Stored data entries
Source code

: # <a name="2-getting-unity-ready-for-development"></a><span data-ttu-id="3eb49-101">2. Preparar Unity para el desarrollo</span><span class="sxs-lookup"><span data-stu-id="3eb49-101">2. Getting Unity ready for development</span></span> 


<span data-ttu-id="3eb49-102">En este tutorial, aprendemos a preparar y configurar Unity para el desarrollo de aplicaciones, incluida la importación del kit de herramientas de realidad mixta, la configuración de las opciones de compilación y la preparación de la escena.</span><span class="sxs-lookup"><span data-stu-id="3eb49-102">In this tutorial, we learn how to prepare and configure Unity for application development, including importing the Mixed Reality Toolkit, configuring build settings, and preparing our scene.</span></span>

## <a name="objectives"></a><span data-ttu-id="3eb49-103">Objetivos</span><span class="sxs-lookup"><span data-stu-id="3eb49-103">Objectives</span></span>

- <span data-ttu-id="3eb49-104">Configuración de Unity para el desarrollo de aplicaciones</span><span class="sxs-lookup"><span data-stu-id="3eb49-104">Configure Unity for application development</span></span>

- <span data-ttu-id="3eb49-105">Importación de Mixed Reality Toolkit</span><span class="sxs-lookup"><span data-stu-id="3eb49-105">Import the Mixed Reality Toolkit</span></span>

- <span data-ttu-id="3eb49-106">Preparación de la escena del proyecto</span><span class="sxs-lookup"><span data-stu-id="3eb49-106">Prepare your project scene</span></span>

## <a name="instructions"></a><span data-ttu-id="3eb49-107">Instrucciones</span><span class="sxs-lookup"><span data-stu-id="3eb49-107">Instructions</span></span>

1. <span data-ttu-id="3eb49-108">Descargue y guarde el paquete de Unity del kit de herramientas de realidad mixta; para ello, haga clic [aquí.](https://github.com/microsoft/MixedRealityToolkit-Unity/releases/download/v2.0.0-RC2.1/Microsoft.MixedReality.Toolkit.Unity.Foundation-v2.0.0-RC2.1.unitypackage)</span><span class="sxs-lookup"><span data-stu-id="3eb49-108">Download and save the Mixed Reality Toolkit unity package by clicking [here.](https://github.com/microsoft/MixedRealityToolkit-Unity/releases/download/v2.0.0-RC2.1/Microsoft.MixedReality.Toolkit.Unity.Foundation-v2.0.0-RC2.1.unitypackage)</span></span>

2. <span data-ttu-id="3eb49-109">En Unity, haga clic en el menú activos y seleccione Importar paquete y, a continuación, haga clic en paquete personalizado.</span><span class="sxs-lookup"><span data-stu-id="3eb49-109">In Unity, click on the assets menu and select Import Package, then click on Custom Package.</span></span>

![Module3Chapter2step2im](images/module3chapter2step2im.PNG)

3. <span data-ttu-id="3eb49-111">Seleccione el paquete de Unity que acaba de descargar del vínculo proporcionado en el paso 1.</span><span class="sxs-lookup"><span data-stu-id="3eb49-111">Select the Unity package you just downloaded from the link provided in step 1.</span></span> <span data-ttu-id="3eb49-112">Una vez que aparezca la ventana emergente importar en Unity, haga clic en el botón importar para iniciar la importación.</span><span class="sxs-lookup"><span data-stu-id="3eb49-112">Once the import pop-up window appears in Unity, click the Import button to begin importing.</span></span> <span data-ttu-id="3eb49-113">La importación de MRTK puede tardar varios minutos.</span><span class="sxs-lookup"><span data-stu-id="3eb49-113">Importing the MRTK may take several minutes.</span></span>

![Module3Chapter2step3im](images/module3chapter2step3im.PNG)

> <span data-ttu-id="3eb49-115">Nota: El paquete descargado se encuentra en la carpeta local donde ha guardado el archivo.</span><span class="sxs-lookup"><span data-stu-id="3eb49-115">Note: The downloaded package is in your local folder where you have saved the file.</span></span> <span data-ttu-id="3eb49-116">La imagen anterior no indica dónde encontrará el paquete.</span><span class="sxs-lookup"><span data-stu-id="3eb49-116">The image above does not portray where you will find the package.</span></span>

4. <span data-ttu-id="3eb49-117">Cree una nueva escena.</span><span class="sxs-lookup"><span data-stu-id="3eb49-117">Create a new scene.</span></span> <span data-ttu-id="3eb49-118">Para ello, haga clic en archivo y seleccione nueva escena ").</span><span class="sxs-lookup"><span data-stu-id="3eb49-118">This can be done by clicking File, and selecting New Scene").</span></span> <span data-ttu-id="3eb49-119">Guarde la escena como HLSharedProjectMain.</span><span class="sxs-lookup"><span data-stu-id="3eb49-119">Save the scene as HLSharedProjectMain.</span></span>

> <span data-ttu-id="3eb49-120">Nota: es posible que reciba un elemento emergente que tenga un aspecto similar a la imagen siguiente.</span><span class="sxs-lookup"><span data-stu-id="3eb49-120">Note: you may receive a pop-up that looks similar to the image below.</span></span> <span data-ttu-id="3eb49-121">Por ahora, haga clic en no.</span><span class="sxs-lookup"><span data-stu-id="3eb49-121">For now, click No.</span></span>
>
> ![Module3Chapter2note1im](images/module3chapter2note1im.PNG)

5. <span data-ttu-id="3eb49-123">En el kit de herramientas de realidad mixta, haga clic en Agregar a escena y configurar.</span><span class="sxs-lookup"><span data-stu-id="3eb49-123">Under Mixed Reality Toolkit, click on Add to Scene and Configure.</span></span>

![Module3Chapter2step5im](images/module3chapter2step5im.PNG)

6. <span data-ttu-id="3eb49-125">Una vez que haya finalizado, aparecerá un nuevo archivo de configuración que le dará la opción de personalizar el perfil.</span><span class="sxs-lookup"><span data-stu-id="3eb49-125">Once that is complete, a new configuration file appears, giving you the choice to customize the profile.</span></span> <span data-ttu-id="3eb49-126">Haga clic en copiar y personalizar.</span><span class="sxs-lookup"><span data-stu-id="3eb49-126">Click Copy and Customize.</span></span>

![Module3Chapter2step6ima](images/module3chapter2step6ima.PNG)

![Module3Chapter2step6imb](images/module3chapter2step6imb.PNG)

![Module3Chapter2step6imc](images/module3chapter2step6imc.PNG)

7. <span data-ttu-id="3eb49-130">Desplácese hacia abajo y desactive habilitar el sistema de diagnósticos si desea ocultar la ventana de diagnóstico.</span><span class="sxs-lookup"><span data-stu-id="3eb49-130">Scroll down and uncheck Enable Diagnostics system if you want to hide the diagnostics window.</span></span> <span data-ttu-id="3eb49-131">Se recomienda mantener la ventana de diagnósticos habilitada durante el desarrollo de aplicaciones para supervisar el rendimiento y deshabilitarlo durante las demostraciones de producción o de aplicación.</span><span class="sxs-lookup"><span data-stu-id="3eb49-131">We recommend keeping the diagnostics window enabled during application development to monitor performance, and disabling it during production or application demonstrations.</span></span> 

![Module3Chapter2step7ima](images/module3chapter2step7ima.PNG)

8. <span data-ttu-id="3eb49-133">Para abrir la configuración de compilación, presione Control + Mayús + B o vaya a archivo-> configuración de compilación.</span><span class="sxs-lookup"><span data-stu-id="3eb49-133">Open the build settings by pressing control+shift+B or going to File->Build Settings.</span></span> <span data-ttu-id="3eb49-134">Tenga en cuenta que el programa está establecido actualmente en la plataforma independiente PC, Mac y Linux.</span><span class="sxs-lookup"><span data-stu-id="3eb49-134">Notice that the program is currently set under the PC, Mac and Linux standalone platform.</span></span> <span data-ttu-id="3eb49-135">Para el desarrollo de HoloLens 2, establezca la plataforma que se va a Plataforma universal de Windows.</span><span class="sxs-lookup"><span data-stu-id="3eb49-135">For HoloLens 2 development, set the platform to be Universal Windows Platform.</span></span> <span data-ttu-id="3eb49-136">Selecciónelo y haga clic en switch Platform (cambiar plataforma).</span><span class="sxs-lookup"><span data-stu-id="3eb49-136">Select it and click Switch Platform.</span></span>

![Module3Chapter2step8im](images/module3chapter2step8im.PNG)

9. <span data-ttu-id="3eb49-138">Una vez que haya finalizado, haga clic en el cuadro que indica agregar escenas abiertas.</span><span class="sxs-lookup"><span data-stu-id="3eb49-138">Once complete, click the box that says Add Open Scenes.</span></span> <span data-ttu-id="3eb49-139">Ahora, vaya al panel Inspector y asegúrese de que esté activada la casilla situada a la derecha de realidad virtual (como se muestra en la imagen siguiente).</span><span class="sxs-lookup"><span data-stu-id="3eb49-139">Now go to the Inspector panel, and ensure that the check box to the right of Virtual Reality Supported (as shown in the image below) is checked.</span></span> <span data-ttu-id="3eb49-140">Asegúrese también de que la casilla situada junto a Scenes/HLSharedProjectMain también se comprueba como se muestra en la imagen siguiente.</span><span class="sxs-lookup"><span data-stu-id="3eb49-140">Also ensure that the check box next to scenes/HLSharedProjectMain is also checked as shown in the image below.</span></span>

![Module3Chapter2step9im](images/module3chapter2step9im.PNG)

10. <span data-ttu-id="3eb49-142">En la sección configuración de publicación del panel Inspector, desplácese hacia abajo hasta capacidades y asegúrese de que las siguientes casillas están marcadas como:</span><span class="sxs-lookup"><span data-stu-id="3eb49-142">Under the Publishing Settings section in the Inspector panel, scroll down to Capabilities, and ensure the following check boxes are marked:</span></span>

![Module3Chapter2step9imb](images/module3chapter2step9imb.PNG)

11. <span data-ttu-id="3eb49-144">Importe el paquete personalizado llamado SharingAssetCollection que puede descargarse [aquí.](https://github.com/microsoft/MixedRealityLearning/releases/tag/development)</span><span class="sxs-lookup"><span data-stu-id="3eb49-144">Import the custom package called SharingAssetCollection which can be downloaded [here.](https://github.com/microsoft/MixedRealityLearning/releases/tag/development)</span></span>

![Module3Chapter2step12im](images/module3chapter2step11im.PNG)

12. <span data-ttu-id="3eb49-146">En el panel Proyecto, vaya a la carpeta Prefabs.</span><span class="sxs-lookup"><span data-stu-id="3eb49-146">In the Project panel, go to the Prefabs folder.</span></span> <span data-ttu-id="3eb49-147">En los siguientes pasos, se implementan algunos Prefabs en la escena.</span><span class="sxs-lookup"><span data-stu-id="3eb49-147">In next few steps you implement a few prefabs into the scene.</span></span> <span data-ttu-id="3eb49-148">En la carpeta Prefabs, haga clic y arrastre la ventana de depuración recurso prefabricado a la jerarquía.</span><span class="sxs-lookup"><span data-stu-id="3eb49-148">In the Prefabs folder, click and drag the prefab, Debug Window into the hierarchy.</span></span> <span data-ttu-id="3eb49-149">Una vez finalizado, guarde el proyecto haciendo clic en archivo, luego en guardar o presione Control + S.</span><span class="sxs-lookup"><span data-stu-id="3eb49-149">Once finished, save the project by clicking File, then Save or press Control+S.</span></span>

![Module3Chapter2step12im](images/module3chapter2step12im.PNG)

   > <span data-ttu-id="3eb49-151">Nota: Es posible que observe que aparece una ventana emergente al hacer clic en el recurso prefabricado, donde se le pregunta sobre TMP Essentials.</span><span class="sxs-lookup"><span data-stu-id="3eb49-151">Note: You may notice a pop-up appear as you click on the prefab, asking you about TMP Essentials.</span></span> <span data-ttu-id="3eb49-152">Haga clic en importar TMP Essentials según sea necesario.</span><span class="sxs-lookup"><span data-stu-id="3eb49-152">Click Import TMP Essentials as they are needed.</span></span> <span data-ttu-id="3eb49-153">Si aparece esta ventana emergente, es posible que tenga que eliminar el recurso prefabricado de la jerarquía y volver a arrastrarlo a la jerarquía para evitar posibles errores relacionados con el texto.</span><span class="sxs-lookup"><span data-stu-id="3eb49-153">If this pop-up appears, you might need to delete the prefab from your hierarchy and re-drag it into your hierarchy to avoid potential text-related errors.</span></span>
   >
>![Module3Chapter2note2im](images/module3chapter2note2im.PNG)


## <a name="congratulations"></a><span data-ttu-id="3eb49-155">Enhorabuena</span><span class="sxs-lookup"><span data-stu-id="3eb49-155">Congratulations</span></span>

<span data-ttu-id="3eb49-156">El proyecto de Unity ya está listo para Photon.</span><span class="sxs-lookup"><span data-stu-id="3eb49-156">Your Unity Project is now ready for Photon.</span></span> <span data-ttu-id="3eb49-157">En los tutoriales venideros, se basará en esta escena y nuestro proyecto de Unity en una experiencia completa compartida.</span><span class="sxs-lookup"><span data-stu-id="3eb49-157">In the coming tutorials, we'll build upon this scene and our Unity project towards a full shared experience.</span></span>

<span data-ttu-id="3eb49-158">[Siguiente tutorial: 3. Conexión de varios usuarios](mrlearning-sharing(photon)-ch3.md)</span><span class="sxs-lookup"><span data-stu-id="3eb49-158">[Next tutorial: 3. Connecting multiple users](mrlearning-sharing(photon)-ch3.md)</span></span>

(Work to complete): What is needed is an exact repetition of the lines from the first line of the records through the line containing "ready for development</span></span>", both ends included, and nothing more.

(Solved exercise):
Source code

: # <a name="2-getting-unity-ready-for-development"></a><span data-ttu-id="3eb49-101">2. Preparar Unity para el desarrollo</span><span class="sxs-lookup"><span data-stu-id="3eb49-101">2. Getting Unity ready for development</span></span> 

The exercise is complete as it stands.